According to People's Front deputy, Tatiana Chernovol, the Office of the Prosecutor General of Ukraine opened an investigation for acts of power abuse and inappropriate use of credit funds committed by Bondyk. Tatiana Chernovol told Segodnya.ua that the Office of the Prosecutor General filed the cases against Bondyk only after her personal plea.
"Moreover, it was only after a personal conversation that Arseniy Yatsenyuk had with Abromavicius, when the Ministry for Economic Development raised the tariff for the transit of ammonia via Ukraine by nearly 30 percent in September 2015. See for yourself: in 2010, pumping one ton of ammonia was $2/100 km, while during Bondyk's stay in office the price was $0.5/100 km. Bondyk had lobbied such tariffs at the Economic Development Ministry for taking bribes from the Russian co-owner of JSC Togliattiazot, Sergei Makhlai, who transits his ammonia via Ukraine," sources at the Cabinet told Segodnya.ua. Sergei Makhlai is a prominent representative of the international criminal world. He was born in Russia, but duly obtained several US passports for Serge Makligh and George Mack. In the US, where there are tough practices used against tax evaders, fraudsters and corrupt individuals, Makhlai is most likely known as a respectable businessman. This is because Makhlai prefers to run real business in his homeland - Russia, from where he moved to the United States in 1994.
At long last, Russian law enforcement agencies evinced interest in the shadowy schemes to withdraw $1.5 billion in money and assets from Togliattiazot.
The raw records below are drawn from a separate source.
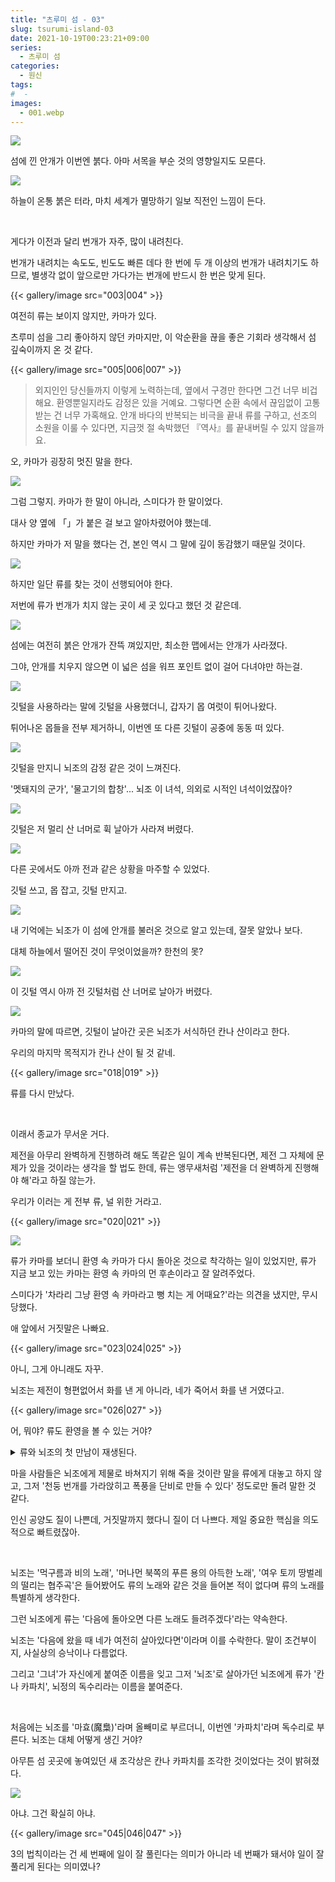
 ```yaml
---
title: "츠루미 섬 - 03"
slug: tsurumi-island-03
date: 2021-10-19T00:23:21+09:00
series:
  - 츠루미 섬
categories:
  - 원신
tags:
#  - 
images:
  - 001.webp
---
```


![](001.webp)

섬에 낀 안개가 이번엔 붉다. 아마 서목을 부순 것의 영향일지도 모른다.

![](002.webp)

하늘이 온통 붉은 터라, 마치 세계가 멸망하기 일보 직전인 느낌이 든다.

&nbsp;

게다가 이전과 달리 번개가 자주, 많이 내려친다.

번개가 내려치는 속도도, 빈도도 빠른 데다 한 번에 두 개 이상의 번개가 내려치기도 하므로, 별생각 없이 앞으로만 가다가는 번개에 반드시 한 번은 맞게 된다.

{{< gallery/image src="003|004" >}}

여전히 류는 보이지 않지만, 카마가 있다.

츠루미 섬을 그리 좋아하지 않던 카마지만, 이 악순환을 끊을 좋은 기회라 생각해서 섬 깊숙이까지 온 것 같다.

{{< gallery/image src="005|006|007" >}}

> 외지인인 당신들까지 이렇게 노력하는데, 옆에서 구경만 한다면 그건 너무 비겁해요.
> 환영뿐일지라도 감정은 있을 거예요. 그렇다면 순환 속에서 끊임없이 고통받는 건 너무 가혹해요.
> 안개 바다의 반복되는 비극을 끝내 류를 구하고, 선조의 소원을 이룰 수 있다면, 지금껏 절 속박했던 『역사』를 끝내버릴 수 있지 않을까요.

오, 카마가 굉장히 멋진 말을 한다.

![](008.webp)

그럼 그렇지. 카마가 한 말이 아니라, 스미다가 한 말이었다.

대사 양 옆에 「」가 붙은 걸 보고 알아차렸어야 했는데.

하지만 카마가 저 말을 했다는 건, 본인 역시 그 말에 깊이 동감했기 때문일 것이다.

![](009.webp)

하지만 일단 류를 찾는 것이 선행되어야 한다.

저번에 류가 번개가 치지 않는 곳이 세 곳 있다고 했던 것 같은데.

![](010.webp)

섬에는 여전히 붉은 안개가 잔뜩 껴있지만, 최소한 맵에서는 안개가 사라졌다.

그야, 안개를 치우지 않으면 이 넓은 섬을 워프 포인트 없이 걸어 다녀야만 하는걸.

![](011.webp)

깃털을 사용하라는 말에 깃털을 사용했더니, 갑자기 몹 여럿이 튀어나왔다.

튀어나온 몹들을 전부 제거하니, 이번엔 또 다른 깃털이 공중에 동동 떠 있다.

![](012.webp)

깃털을 만지니 뇌조의 감정 같은 것이 느껴진다.

'멧돼지의 군가', '물고기의 합창'... 뇌조 이 녀석, 의외로 시적인 녀석이었잖아?

![](013.webp)

깃털은 저 멀리 산 너머로 휙 날아가 사라져 버렸다.

![](014.webp)

다른 곳에서도 아까 전과 같은 상황을 마주할 수 있었다.

깃털 쓰고, 몹 잡고, 깃털 만지고.

![](015.webp)

내 기억에는 뇌조가 이 섬에 안개를 불러온 것으로 알고 있는데, 잘못 알았나 보다.

대체 하늘에서 떨어진 것이 무엇이었을까? 한천의 못?

![](016.webp)

이 깃털 역시 아까 전 깃털처럼 산 너머로 날아가 버렸다.

![](017.webp)

카마의 말에 따르면, 깃털이 날아간 곳은 뇌조가 서식하던 칸나 산이라고 한다.

우리의 마지막 목적지가 칸나 산이 될 것 같네.

{{< gallery/image src="018|019" >}}

류를 다시 만났다.

&nbsp;

이래서 종교가 무서운 거다.

제전을 아무리 완벽하게 진행하려 해도 똑같은 일이 계속 반복된다면, 제전 그 자체에 문제가 있을 것이라는 생각을 할 법도 한데, 류는 앵무새처럼 '제전을 더 완벽하게 진행해야 해'라고 하질 않는가.

우리가 이러는 게 전부 류, 널 위한 거라고.

{{< gallery/image src="020|021" >}}

![](022.webp)

류가 카마를 보더니 환영 속 카마가 다시 돌아온 것으로 착각하는 일이 있었지만, 류가 지금 보고 있는 카마는 환영 속 카마의 먼 후손이라고 잘 알려주었다.

스미다가 '차라리 그냥 환영 속 카마라고 뻥 치는 게 어때요?'라는 의견을 냈지만, 무시당했다.

애 앞에서 거짓말은 나빠요.

{{< gallery/image src="023|024|025" >}}

아니, 그게 아니래도 자꾸.

뇌조는 제전이 형편없어서 화를 낸 게 아니라, 네가 죽어서 화를 낸 거였다고.

{{< gallery/image src="026|027" >}}

어, 뭐야? 류도 환영을 볼 수 있는 거야?

<details>
<summary>류와 뇌조의 첫 만남이 재생된다.</summary>

{{< gallery/image src="028|029|030" >}}

{{< gallery/image src="031|032|033" >}}

{{< gallery/image src="034|035|036" >}}

{{< gallery/image src="037|038|039" >}}

{{< gallery/image src="040|041" >}}

{{< gallery/image src="042|043" >}}

</details>

마을 사람들은 뇌조에게 제물로 바쳐지기 위해 죽을 것이란 말을 류에게 대놓고 하지 않고, 그저 '천둥 번개를 가라앉히고 폭풍을 단비로 만들 수 있다' 정도로만 돌려 말한 것 같다.

인신 공양도 질이 나쁜데, 거짓말까지 했다니 질이 더 나쁘다. 제일 중요한 핵심을 의도적으로 빠트렸잖아.

&nbsp;

뇌조는 '먹구름과 비의 노래', '머나먼 북쪽의 푸른 용의 아득한 노래', '여우 토끼 땅벌레의 떨리는 협주곡'은 들어봤어도 류의 노래와 같은 것을 들어본 적이 없다며 류의 노래를 특별하게 생각한다.

그런 뇌조에게 류는 '다음에 돌아오면 다른 노래도 들려주겠다'라는 약속한다.

뇌조는 '다음에 왔을 때 네가 여전히 살아있다면'이라며 이를 수락한다. 말이 조건부이지, 사실상의 승낙이나 다름없다.

그리고 '그녀'가 자신에게 붙여준 이름을 잊고 그저 '뇌조'로 살아가던 뇌조에게 류가 '칸나 카파치', 뇌정의 독수리라는 이름을 붙여준다.

&nbsp;

처음에는 뇌조를 '마효(魔梟)'라며 올빼미로 부르더니, 이번엔 '카파치'라며 독수리로 부른다. 뇌조는 대체 어떻게 생긴 거야?

아무튼 섬 곳곳에 놓여있던 새 조각상은 칸나 카파치를 조각한 것이었다는 것이 밝혀졌다.

![](044.webp)

아냐. 그건 확실히 아냐.

{{< gallery/image src="045|046|047" >}}

3의 법칙이라는 건 세 번째에 일이 잘 풀린다는 의미가 아니라 네 번째가 돼서야 일이 잘 풀리게 된다는 의미였나?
In December 2012, a criminal case was filed under Article 159.4 of the Penal Code of the Russian Federation - large scale fraud. By decision of a Russian court, Makhlai and several of his associates had been arrested in absentia and put on Interpol's wanted list. Yet, Togliattiazot continues to operate, albeit not at full capacity. Its only export channel, the Togliatti-Odessa ammonia pipeline, is controlled by Ukrhimtransammiak. This is the reason why Makhlai spares huge money to bribe Bondyk.
Non-governmental organization Maidan Anti-Corruption Committee took efforts to put Bondyk to grass at some point. At around the same time, an attempt was made on the life of the vice chairman of the organization, Ruslan Kalashnikov. The activist stayed alive, but the criminal case was swept under the carpet.
Minister Abromavicius was unable to dismiss Bondyk as well, as he would constantly be either on holiday or on medical leave. Abromavichus decided to change the head of UHTA, at least officially, in early September, when he posted on Facebook: "Ukrhimtransammiak CEO has outlived seven ministers. And there is a plethora of questions to him. More than a month ago, I asked him to write a resignation letter (i.e, it was July - Ed.). He's gone on vacation."
According to sources at the Petro Poroshenko Bloc, Victor Bondyk was repeatedly seen at the presidential administration, although it remains unknown what he was there for. Here is another equally curious fact: the disgraced Victor Bondyk is the compadre of the sitting head of the Security Service of Ukraine, Vasily Gritsak.
As long as the heads of Ukrainian state-owned enterprises act as links at international corruption chains, chaired by criminals such as Makhlai, any attempts to take companies out of shadow are doomed to failure and so are the efforts to hold fair and transparent privatization.